Below are the records; copy each line in which "display" can be found.

---------- Task material

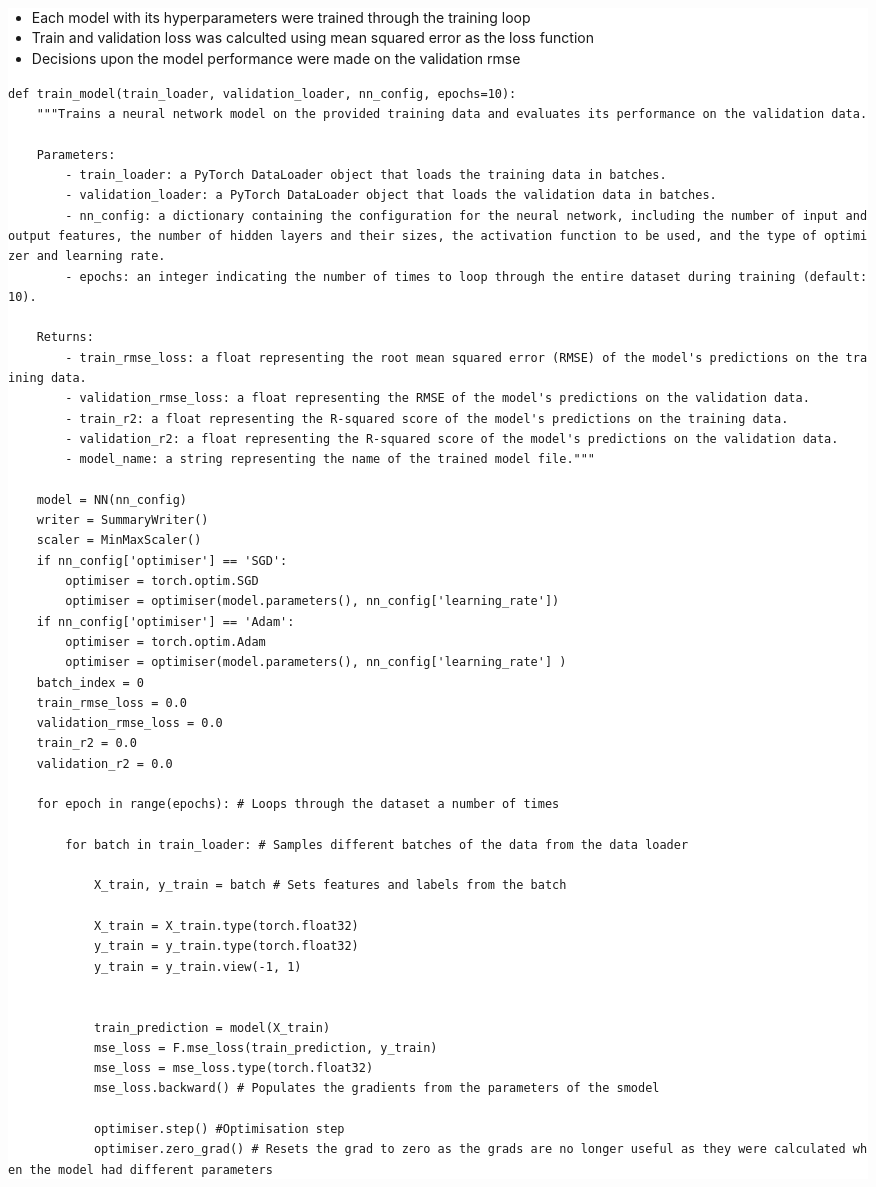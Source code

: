- Each model with its hyperparameters were trained through the training loop
- Train and validation loss was calculted using mean squared error as the loss function
- Decisions upon the model performance were made on the validation rmse

```
def train_model(train_loader, validation_loader, nn_config, epochs=10):
    """Trains a neural network model on the provided training data and evaluates its performance on the validation data.

    Parameters:
        - train_loader: a PyTorch DataLoader object that loads the training data in batches.
        - validation_loader: a PyTorch DataLoader object that loads the validation data in batches.
        - nn_config: a dictionary containing the configuration for the neural network, including the number of input and output features, the number of hidden layers and their sizes, the activation function to be used, and the type of optimizer and learning rate.
        - epochs: an integer indicating the number of times to loop through the entire dataset during training (default: 10).

    Returns:
        - train_rmse_loss: a float representing the root mean squared error (RMSE) of the model's predictions on the training data.
        - validation_rmse_loss: a float representing the RMSE of the model's predictions on the validation data.
        - train_r2: a float representing the R-squared score of the model's predictions on the training data.
        - validation_r2: a float representing the R-squared score of the model's predictions on the validation data.
        - model_name: a string representing the name of the trained model file."""
    
    model = NN(nn_config)
    writer = SummaryWriter()
    scaler = MinMaxScaler()
    if nn_config['optimiser'] == 'SGD':
        optimiser = torch.optim.SGD
        optimiser = optimiser(model.parameters(), nn_config['learning_rate'])
    if nn_config['optimiser'] == 'Adam':
        optimiser = torch.optim.Adam
        optimiser = optimiser(model.parameters(), nn_config['learning_rate'] )
    batch_index = 0
    train_rmse_loss = 0.0
    validation_rmse_loss = 0.0
    train_r2 = 0.0
    validation_r2 = 0.0

    for epoch in range(epochs): # Loops through the dataset a number of times

        for batch in train_loader: # Samples different batches of the data from the data loader
            
            X_train, y_train = batch # Sets features and labels from the batch

            X_train = X_train.type(torch.float32)
            y_train = y_train.type(torch.float32)
            y_train = y_train.view(-1, 1)

                        
            train_prediction = model(X_train) 
            mse_loss = F.mse_loss(train_prediction, y_train) 
            mse_loss = mse_loss.type(torch.float32)
            mse_loss.backward() # Populates the gradients from the parameters of the smodel
            
            optimiser.step() #Optimisation step
            optimiser.zero_grad() # Resets the grad to zero as the grads are no longer useful as they were calculated when the model had different parameters

```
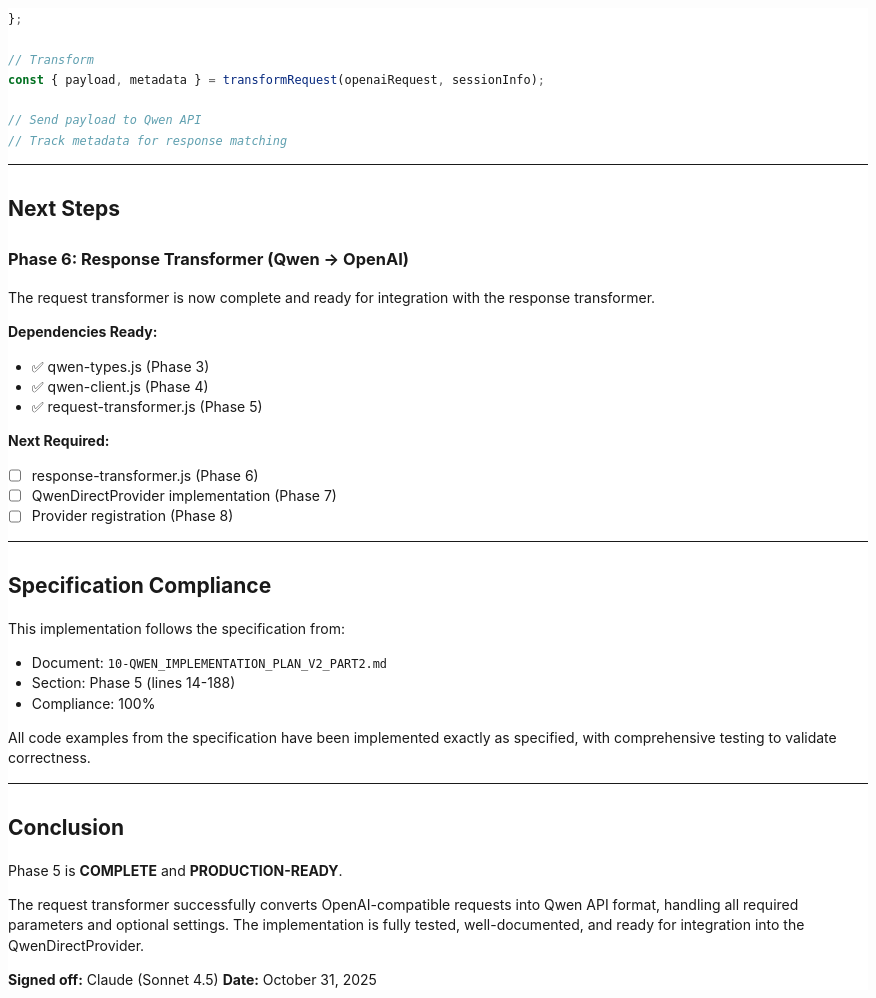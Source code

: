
 ```javascript
};

// Transform
const { payload, metadata } = transformRequest(openaiRequest, sessionInfo);

// Send payload to Qwen API
// Track metadata for response matching
```

---

## Next Steps

### Phase 6: Response Transformer (Qwen → OpenAI)
The request transformer is now complete and ready for integration with the response transformer.

**Dependencies Ready:**
- ✅ qwen-types.js (Phase 3)
- ✅ qwen-client.js (Phase 4)
- ✅ request-transformer.js (Phase 5)

**Next Required:**
- [ ] response-transformer.js (Phase 6)
- [ ] QwenDirectProvider implementation (Phase 7)
- [ ] Provider registration (Phase 8)

---

## Specification Compliance

This implementation follows the specification from:
- Document: `10-QWEN_IMPLEMENTATION_PLAN_V2_PART2.md`
- Section: Phase 5 (lines 14-188)
- Compliance: 100%

All code examples from the specification have been implemented exactly as specified, with comprehensive testing to validate correctness.

---

## Conclusion

Phase 5 is **COMPLETE** and **PRODUCTION-READY**.

The request transformer successfully converts OpenAI-compatible requests into Qwen API format, handling all required parameters and optional settings. The implementation is fully tested, well-documented, and ready for integration into the QwenDirectProvider.

**Signed off:** Claude (Sonnet 4.5)
**Date:** October 31, 2025
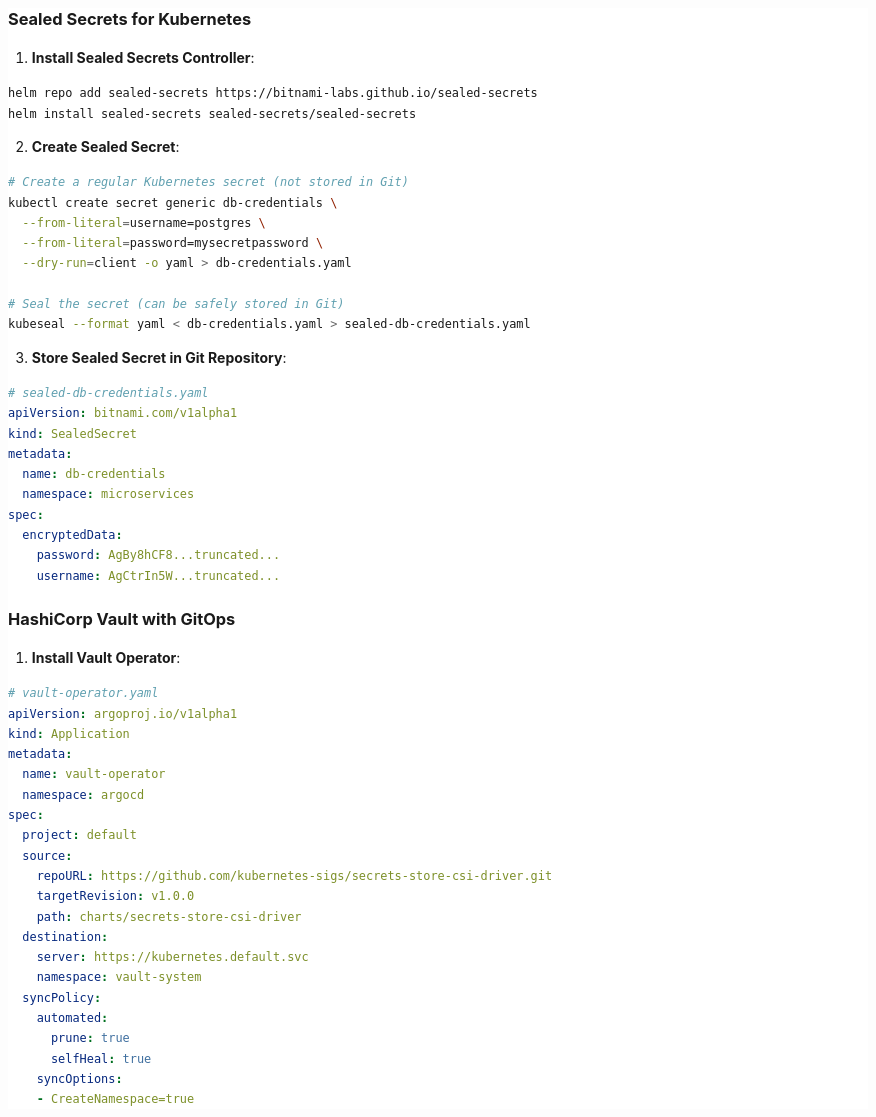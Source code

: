 ### Sealed Secrets for Kubernetes

1. **Install Sealed Secrets Controller**:

```bash
helm repo add sealed-secrets https://bitnami-labs.github.io/sealed-secrets
helm install sealed-secrets sealed-secrets/sealed-secrets
```

2. **Create Sealed Secret**:

```bash
# Create a regular Kubernetes secret (not stored in Git)
kubectl create secret generic db-credentials \
  --from-literal=username=postgres \
  --from-literal=password=mysecretpassword \
  --dry-run=client -o yaml > db-credentials.yaml

# Seal the secret (can be safely stored in Git)
kubeseal --format yaml < db-credentials.yaml > sealed-db-credentials.yaml
```

3. **Store Sealed Secret in Git Repository**:

```yaml
# sealed-db-credentials.yaml
apiVersion: bitnami.com/v1alpha1
kind: SealedSecret
metadata:
  name: db-credentials
  namespace: microservices
spec:
  encryptedData:
    password: AgBy8hCF8...truncated...
    username: AgCtrIn5W...truncated...
```

### HashiCorp Vault with GitOps

1. **Install Vault Operator**:

```yaml
# vault-operator.yaml
apiVersion: argoproj.io/v1alpha1
kind: Application
metadata:
  name: vault-operator
  namespace: argocd
spec:
  project: default
  source:
    repoURL: https://github.com/kubernetes-sigs/secrets-store-csi-driver.git
    targetRevision: v1.0.0
    path: charts/secrets-store-csi-driver
  destination:
    server: https://kubernetes.default.svc
    namespace: vault-system
  syncPolicy:
    automated:
      prune: true
      selfHeal: true
    syncOptions:
    - CreateNamespace=true
```
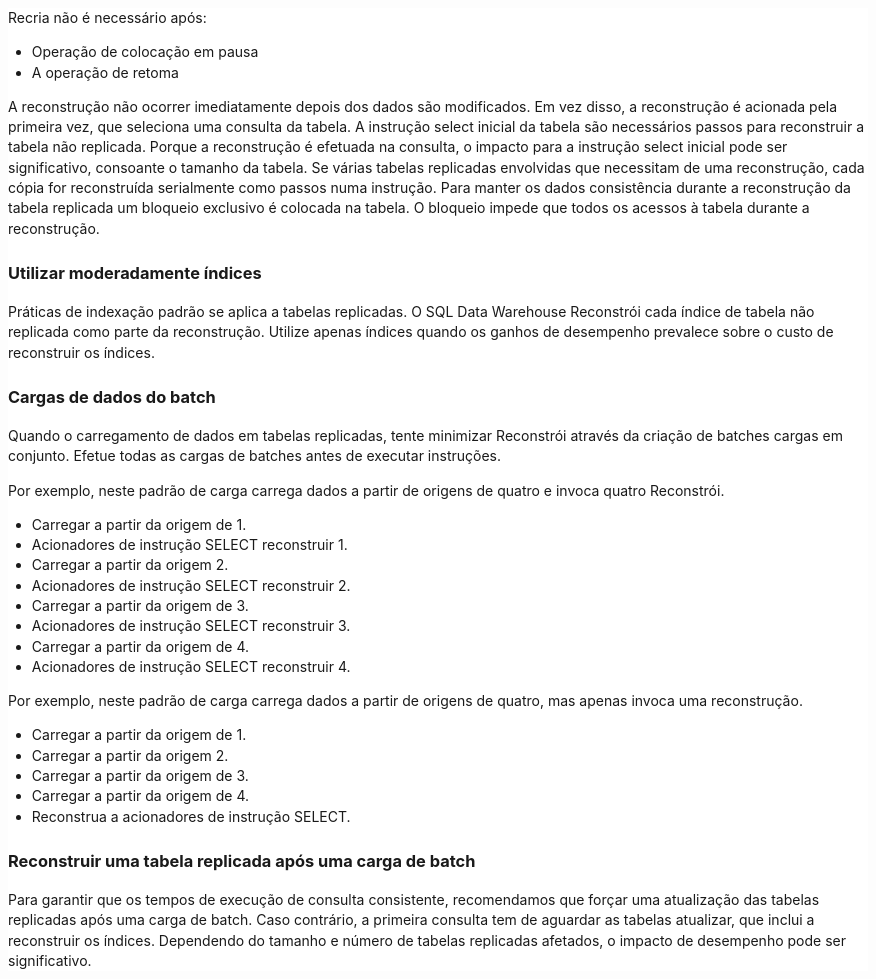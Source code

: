 Recria não é necessário após:
- Operação de colocação em pausa
- A operação de retoma

A reconstrução não ocorrer imediatamente depois dos dados são modificados. Em vez disso, a reconstrução é acionada pela primeira vez, que seleciona uma consulta da tabela.  A instrução select inicial da tabela são necessários passos para reconstruir a tabela não replicada.  Porque a reconstrução é efetuada na consulta, o impacto para a instrução select inicial pode ser significativo, consoante o tamanho da tabela.  Se várias tabelas replicadas envolvidas que necessitam de uma reconstrução, cada cópia for reconstruída serialmente como passos numa instrução.  Para manter os dados consistência durante a reconstrução da tabela replicada um bloqueio exclusivo é colocada na tabela.  O bloqueio impede que todos os acessos à tabela durante a reconstrução. 

### <a name="use-indexes-conservatively"></a>Utilizar moderadamente índices
Práticas de indexação padrão se aplica a tabelas replicadas. O SQL Data Warehouse Reconstrói cada índice de tabela não replicada como parte da reconstrução. Utilize apenas índices quando os ganhos de desempenho prevalece sobre o custo de reconstruir os índices.  
 
### <a name="batch-data-loads"></a>Cargas de dados do batch
Quando o carregamento de dados em tabelas replicadas, tente minimizar Reconstrói através da criação de batches cargas em conjunto. Efetue todas as cargas de batches antes de executar instruções.

Por exemplo, neste padrão de carga carrega dados a partir de origens de quatro e invoca quatro Reconstrói. 

- Carregar a partir da origem de 1.
- Acionadores de instrução SELECT reconstruir 1.
- Carregar a partir da origem 2.
- Acionadores de instrução SELECT reconstruir 2.
- Carregar a partir da origem de 3.
- Acionadores de instrução SELECT reconstruir 3.
- Carregar a partir da origem de 4.
- Acionadores de instrução SELECT reconstruir 4.

Por exemplo, neste padrão de carga carrega dados a partir de origens de quatro, mas apenas invoca uma reconstrução.

- Carregar a partir da origem de 1.
- Carregar a partir da origem 2.
- Carregar a partir da origem de 3.
- Carregar a partir da origem de 4.
- Reconstrua a acionadores de instrução SELECT.


### <a name="rebuild-a-replicated-table-after-a-batch-load"></a>Reconstruir uma tabela replicada após uma carga de batch
Para garantir que os tempos de execução de consulta consistente, recomendamos que forçar uma atualização das tabelas replicadas após uma carga de batch. Caso contrário, a primeira consulta tem de aguardar as tabelas atualizar, que inclui a reconstruir os índices. Dependendo do tamanho e número de tabelas replicadas afetados, o impacto de desempenho pode ser significativo.  
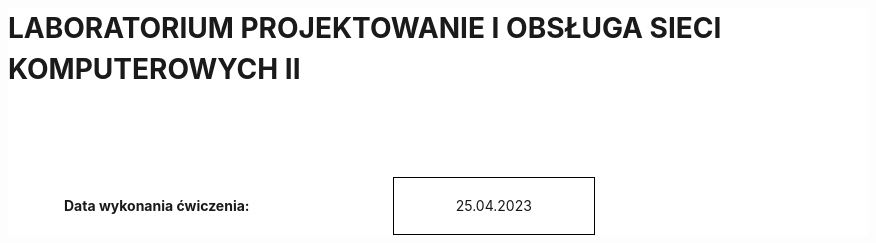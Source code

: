 <style>
h1, h4 {
    border-bottom: 0;
    display:flex;
    flex-direction: column;
    align-items: center;
      }
      
centerer{
    display: grid;
    grid-template-columns: 6fr 1fr 4fr;
    grid-template-rows: 1fr;

}
rectangle{
    border: 1px solid black;
    margin: 0px 50px 0px 50px;
    width: 200px;
    height: 4em;
    display: flex;
    flex-direction: column;
    align-items: center;
    justify-items: center;
}
Ltext{
    margin: auto auto auto 0;
    font-weight: bold;
    margin-left: 4em
}
Rtext{
    margin: auto;
}

row {
    display: flex;
    flex-direction: row;
    align-items: center;
    justify-content: center; 
}
 </style>
<h1>LABORATORIUM PROJEKTOWANIE I OBSŁUGA SIECI KOMPUTEROWYCH II</h1>

&nbsp;

&nbsp;

<style>

</style>

<centerer>
    <Ltext>Data wykonania ćwiczenia:</Ltext>
    <div align="center">
        <rectangle>
            <Rtext>25.04.2023</Rtext>
        </rectangle>
    </div>
</centerer>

--------------------

**Answer to this exercise:**
    display:flex;
    display: grid;
    display: flex;
    display: flex;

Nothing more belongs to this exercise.